Р. Г.У них под рукой была статья, написанная мною, которая казалась им более нюансированной, нежели другие, и когда вопрос вновь обрел актуальность, они ее опубликовали. Когда делают газету «по горячим следам» — делают газету, вот и все. Так, по крайней мере, мне объяснили. Аналогичный случай у меня произошел с «Франс-Суар». Находясь в Йемене, я написал для них репортаж под заголовком «Сокровища Красного моря». Они его опубликовали, не посоветовавшись со мной, под заголовком «Преисподняя Красного моря», оскорбив таким образом людей — для чего не было никаких оснований в тексте, — которые так любезно принимали меня и помогали в Йемене.
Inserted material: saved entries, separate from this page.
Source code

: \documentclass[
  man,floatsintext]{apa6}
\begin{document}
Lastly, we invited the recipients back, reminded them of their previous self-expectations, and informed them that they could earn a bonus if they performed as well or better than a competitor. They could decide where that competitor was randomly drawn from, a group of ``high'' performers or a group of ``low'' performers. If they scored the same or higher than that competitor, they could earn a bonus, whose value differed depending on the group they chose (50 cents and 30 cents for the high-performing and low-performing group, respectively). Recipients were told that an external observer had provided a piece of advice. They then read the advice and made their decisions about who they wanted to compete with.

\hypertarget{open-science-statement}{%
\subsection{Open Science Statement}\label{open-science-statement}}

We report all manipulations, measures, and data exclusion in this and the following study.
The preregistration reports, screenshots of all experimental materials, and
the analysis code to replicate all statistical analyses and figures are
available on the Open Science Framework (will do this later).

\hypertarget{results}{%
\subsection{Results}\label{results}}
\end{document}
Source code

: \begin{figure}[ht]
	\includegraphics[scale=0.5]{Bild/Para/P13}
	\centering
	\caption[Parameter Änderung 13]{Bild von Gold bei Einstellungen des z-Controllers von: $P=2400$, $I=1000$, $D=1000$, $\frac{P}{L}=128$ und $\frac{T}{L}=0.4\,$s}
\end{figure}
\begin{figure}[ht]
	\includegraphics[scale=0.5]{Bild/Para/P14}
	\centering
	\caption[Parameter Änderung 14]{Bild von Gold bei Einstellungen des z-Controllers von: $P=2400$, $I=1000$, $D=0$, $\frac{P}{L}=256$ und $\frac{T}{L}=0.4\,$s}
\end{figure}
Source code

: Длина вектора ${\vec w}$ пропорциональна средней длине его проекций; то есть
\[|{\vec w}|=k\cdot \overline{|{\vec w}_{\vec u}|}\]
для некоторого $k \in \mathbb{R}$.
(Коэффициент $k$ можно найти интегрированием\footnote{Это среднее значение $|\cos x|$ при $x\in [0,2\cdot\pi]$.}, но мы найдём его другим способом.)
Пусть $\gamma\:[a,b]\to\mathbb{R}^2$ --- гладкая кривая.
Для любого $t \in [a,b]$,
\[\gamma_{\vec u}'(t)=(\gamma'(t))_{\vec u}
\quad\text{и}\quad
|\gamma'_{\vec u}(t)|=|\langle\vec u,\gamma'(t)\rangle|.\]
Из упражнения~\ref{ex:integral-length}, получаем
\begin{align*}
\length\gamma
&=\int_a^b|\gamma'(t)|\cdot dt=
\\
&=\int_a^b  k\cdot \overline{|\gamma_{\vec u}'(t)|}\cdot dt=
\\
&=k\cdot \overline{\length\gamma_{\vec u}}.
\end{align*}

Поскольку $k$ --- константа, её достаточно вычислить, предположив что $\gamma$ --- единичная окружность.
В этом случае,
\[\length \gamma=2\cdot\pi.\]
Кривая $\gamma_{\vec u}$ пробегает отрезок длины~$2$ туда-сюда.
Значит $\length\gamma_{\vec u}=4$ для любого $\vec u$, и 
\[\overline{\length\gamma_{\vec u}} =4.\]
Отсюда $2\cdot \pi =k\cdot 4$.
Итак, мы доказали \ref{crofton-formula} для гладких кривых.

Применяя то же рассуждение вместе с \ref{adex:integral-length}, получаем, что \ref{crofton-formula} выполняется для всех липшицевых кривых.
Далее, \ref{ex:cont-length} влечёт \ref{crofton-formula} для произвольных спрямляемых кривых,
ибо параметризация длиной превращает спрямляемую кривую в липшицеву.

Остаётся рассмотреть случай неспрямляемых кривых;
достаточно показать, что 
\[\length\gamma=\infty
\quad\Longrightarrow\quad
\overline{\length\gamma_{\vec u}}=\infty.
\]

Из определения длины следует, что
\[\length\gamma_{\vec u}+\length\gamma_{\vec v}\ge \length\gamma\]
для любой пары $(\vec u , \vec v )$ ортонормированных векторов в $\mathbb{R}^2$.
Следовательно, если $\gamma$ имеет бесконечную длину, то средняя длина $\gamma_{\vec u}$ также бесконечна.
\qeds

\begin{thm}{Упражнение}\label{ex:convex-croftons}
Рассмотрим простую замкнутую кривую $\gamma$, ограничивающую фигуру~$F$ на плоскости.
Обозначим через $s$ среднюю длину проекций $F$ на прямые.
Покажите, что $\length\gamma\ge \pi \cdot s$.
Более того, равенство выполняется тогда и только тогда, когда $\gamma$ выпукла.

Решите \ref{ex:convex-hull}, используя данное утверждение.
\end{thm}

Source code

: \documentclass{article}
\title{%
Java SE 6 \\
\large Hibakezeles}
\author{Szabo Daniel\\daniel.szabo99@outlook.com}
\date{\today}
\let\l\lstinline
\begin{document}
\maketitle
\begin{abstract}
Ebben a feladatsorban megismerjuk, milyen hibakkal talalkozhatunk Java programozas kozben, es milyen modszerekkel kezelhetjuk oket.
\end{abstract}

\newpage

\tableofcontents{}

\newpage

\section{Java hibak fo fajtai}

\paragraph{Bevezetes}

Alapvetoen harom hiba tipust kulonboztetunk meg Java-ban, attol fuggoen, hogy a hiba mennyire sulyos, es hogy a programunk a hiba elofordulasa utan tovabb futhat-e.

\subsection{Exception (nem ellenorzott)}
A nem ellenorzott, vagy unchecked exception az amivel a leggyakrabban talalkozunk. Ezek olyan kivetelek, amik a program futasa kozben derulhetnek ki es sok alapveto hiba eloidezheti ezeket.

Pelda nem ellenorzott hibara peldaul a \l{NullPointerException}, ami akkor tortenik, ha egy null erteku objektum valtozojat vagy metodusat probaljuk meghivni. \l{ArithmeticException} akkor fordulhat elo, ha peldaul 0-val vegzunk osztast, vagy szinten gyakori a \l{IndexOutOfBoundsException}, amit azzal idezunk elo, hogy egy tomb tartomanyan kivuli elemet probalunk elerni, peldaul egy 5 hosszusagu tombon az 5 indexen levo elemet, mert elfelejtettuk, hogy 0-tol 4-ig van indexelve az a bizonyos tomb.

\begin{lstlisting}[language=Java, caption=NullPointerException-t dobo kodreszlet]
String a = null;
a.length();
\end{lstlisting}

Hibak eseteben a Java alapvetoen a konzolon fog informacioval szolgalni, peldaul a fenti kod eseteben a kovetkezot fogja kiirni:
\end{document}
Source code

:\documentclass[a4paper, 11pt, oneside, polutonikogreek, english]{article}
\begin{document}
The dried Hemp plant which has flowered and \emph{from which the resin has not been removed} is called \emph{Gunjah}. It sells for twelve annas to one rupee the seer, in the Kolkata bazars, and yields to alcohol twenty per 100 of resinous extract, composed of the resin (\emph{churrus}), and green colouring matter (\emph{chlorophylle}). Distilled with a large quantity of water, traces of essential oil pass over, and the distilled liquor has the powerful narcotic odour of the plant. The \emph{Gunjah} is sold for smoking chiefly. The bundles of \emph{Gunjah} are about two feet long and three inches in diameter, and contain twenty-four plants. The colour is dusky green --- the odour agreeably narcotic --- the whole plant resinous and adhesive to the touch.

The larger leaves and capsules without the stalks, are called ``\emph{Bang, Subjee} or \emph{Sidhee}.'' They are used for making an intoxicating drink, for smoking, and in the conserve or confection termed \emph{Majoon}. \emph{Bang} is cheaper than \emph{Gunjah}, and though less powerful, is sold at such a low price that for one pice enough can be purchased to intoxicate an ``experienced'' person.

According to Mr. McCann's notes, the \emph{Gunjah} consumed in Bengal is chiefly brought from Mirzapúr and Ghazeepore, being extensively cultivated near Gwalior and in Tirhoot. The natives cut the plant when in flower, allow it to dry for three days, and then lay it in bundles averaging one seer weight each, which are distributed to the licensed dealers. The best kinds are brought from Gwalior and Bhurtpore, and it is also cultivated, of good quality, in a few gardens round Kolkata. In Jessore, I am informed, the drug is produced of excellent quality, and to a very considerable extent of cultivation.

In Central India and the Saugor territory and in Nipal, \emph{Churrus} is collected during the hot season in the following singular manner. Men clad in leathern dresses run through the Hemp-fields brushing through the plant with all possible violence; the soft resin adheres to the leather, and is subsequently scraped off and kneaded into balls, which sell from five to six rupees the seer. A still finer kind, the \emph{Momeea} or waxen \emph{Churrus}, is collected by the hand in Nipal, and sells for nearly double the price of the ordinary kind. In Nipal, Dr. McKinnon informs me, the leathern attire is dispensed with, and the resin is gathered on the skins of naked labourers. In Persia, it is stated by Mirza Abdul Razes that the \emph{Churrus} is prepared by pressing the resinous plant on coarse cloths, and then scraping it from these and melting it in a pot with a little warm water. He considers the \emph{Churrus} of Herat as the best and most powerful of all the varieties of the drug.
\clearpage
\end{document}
Для этого есть свое обозначение: это называется произвол… В результате на следующий день после публикации моей статьи «за смертную казнь» какой-то господин остановил меня прямо на улице, пожал мне руку и сказал: «Позвольте выразить восхищение вашей позицией. Вы, по крайней мере, мужик с крепкими яйцами». Яйца зачастую наделяют такими качествами, что просто диву даешься… Вот что касается моей «жестокости».
Ф. Б. И все-таки, какова твоя позиция относительно смертной казни?
Р. Г.Я за смертную казнь, исключительно когда речь идет о наркодилерах и палачах детей. В остальном я оставляю за мэтрами Но и Бадентером право решать, возможно, они предпочли бы отправить эсэсовцев, истребивших все население деревни Орадур, в реформированные и «гуманные» тюрьмы с целью их перевоспитания.
Ф. Б. Ты послал уточнение в« Монд»?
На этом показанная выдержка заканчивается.